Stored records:
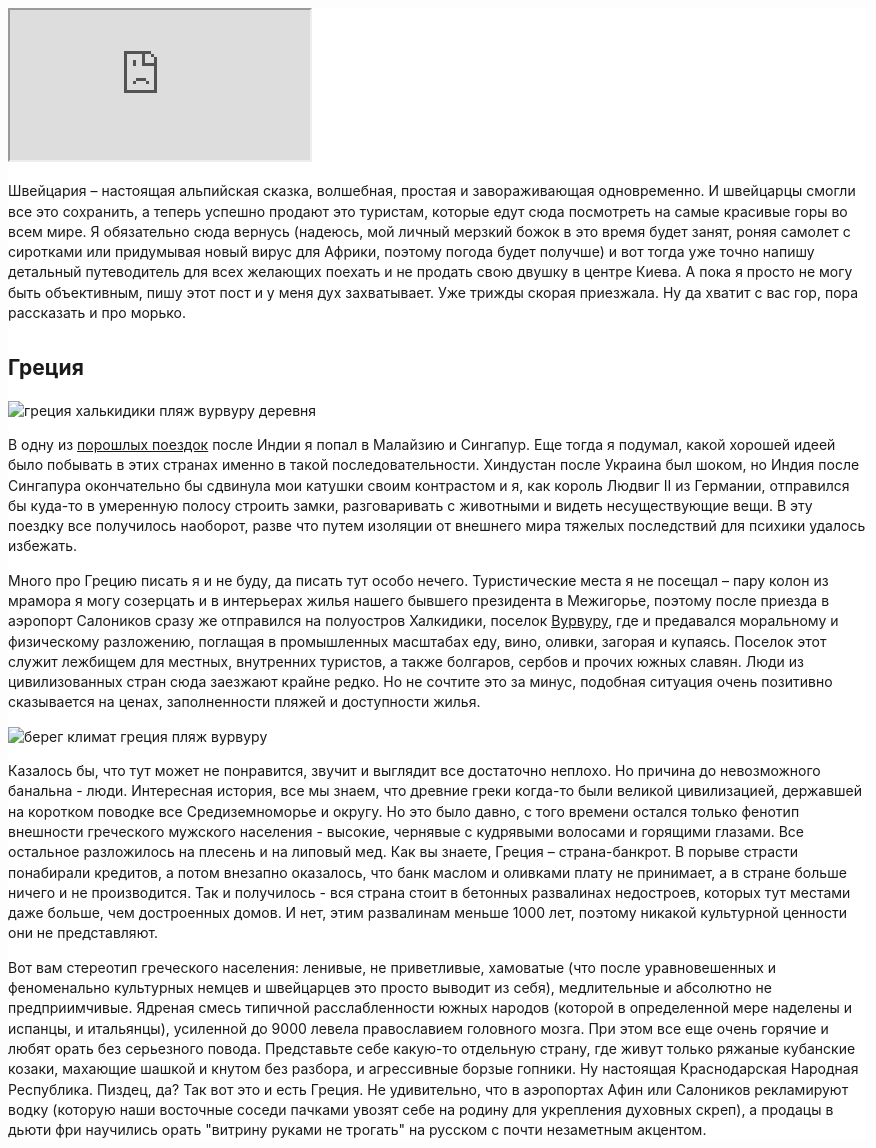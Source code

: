 <div class="embed-container"><iframe src="http://www.youtube.com/embed/FuNdlLz_O4g?rel=0&amp;vq=hd720" allowfullscreen></iframe></div>

Швейцария &ndash; настоящая альпийская сказка, волшебная, простая и завораживающая одновременно. И швейцарцы смогли все это сохранить, а теперь успешно продают это туристам, которые едут сюда посмотреть на самые красивые горы во всем мире. Я обязательно сюда вернусь (надеюсь, мой личный мерзкий божок в это время будет занят, роняя самолет с сиротками или придумывая новый вирус для Африки, поэтому погода будет получше) и вот тогда уже точно напишу детальный путеводитель для всех желающих поехать и не продать свою двушку в центре Киева. А пока я просто не могу быть объективным, пишу этот пост и у меня дух захватывает. Уже трижды скорая приезжала. Ну да хватит с вас гор, пора рассказать и про морько.

## Греция

![греция халькидики пляж вурвуру деревня](/static/media/blog/germany-switzerland-greece/greece-beach.jpg)

В одну из [порошлых поездок](/blog/asia.html) после Индии я попал в Малайзию и Сингапур. Еще тогда я подумал, какой хорошей идеей было побывать в этих странах именно в такой последовательности. Хиндустан после Украина был шоком, но Индия после Сингапура окончательно бы сдвинула мои катушки своим контрастом и я, как король Людвиг II из Германии, отправился бы куда-то в умеренную полосу строить замки, разговаривать с животными и видеть несуществующие вещи. В эту поездку все получилось наоборот, разве что путем изоляции от внешнего мира тяжелых последствий для психики удалось избежать.

Много про Грецию писать я и не буду, да писать тут особо нечего. Туристические места я не посещал &ndash; пару колон из мрамора я могу созерцать и в интерьерах жилья нашего бывшего президента в Межигорье, поэтому после приезда в аэропорт Салоников сразу же отправился на полуостров Халкидики, поселок [Вурвуру](http://en.wikipedia.org/wiki/Vourvourou), где и предавался моральному и физическому разложению, поглащая в промышленных масштабах еду, вино, оливки, загорая и купаясь. Поселок этот служит лежбищем для местных, внутренних туристов, а также болгаров, сербов и прочих южных славян. Люди из цивилизованных стран сюда заезжают крайне редко. Но не сочтите это за минус, подобная ситуация очень позитивно сказывается на ценах, заполненности пляжей и доступности жилья.

![берег климат греция пляж вурвуру](/static/media/blog/germany-switzerland-greece/greece-shore.jpg)

Казалось бы, что тут может не понравится, звучит и выглядит все достаточно неплохо. Но причина до невозможного банальна - люди. Интересная история, все мы знаем, что древние греки когда-то были великой цивилизацией, державшей на коротком поводке все Средиземноморье и округу. Но это было давно, с того времени остался только фенотип внешности греческого мужского населения - высокие, чернявые с кудрявыми волосами и горящими глазами. Все остальное разложилось на плесень и на липовый мед. Как вы знаете, Греция &ndash; страна-банкрот. В порыве страсти понабирали кредитов, а потом внезапно оказалось, что банк маслом и оливками плату не принимает, а в стране больше ничего и не производится. Так и получилось - вся страна стоит в бетонных развалинах недостроев, которых тут местами даже больше, чем достроенных домов. И нет, этим развалинам меньше 1000 лет, поэтому никакой культурной ценности они не представляют.

Вот вам стереотип греческого населения: ленивые, не приветливые, хамоватые (что после уравновешенных и феноменально культурных немцев и швейцарцев это просто выводит из себя), медлительные и абсолютно не предприимчивые. Ядреная смесь типичной расслабленности южных народов (которой в определенной мере наделены и испанцы, и итальянцы), усиленной до 9000 левела православием головного мозга. При этом все еще очень горячие и любят орать без серьезного повода. Представьте себе какую-то отдельную страну, где живут только ряжаные кубанские козаки, махающие шашкой и кнутом без разбора, и агрессивные борзые гопники. Ну настоящая Краснодарская Народная Республика. Пиздец, да? Так вот это и есть Греция. Не удивительно, что в аэропортах Афин или Салоников рекламируют водку (которую наши восточные соседи пачками увозят себе на родину для укрепления духовных скреп), а продацы в дьюти фри научились орать "витрину руками не трогать" на русском с почти незаметным акцентом.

YOUR GOAL:
Write out again, exactly as they appear above, the lines from the one containing "Казалось бы, что" to the final line, and only those.

YOUR SOLUTION:
Казалось бы, что тут может не понравится, звучит и выглядит все достаточно неплохо. Но причина до невозможного банальна - люди. Интересная история, все мы знаем, что древние греки когда-то были великой цивилизацией, державшей на коротком поводке все Средиземноморье и округу. Но это было давно, с того времени остался только фенотип внешности греческого мужского населения - высокие, чернявые с кудрявыми волосами и горящими глазами. Все остальное разложилось на плесень и на липовый мед. Как вы знаете, Греция &ndash; страна-банкрот. В порыве страсти понабирали кредитов, а потом внезапно оказалось, что банк маслом и оливками плату не принимает, а в стране больше ничего и не производится. Так и получилось - вся страна стоит в бетонных развалинах недостроев, которых тут местами даже больше, чем достроенных домов. И нет, этим развалинам меньше 1000 лет, поэтому никакой культурной ценности они не представляют.

Вот вам стереотип греческого населения: ленивые, не приветливые, хамоватые (что после уравновешенных и феноменально культурных немцев и швейцарцев это просто выводит из себя), медлительные и абсолютно не предприимчивые. Ядреная смесь типичной расслабленности южных народов (которой в определенной мере наделены и испанцы, и итальянцы), усиленной до 9000 левела православием головного мозга. При этом все еще очень горячие и любят орать без серьезного повода. Представьте себе какую-то отдельную страну, где живут только ряжаные кубанские козаки, махающие шашкой и кнутом без разбора, и агрессивные борзые гопники. Ну настоящая Краснодарская Народная Республика. Пиздец, да? Так вот это и есть Греция. Не удивительно, что в аэропортах Афин или Салоников рекламируют водку (которую наши восточные соседи пачками увозят себе на родину для укрепления духовных скреп), а продацы в дьюти фри научились орать "витрину руками не трогать" на русском с почти незаметным акцентом.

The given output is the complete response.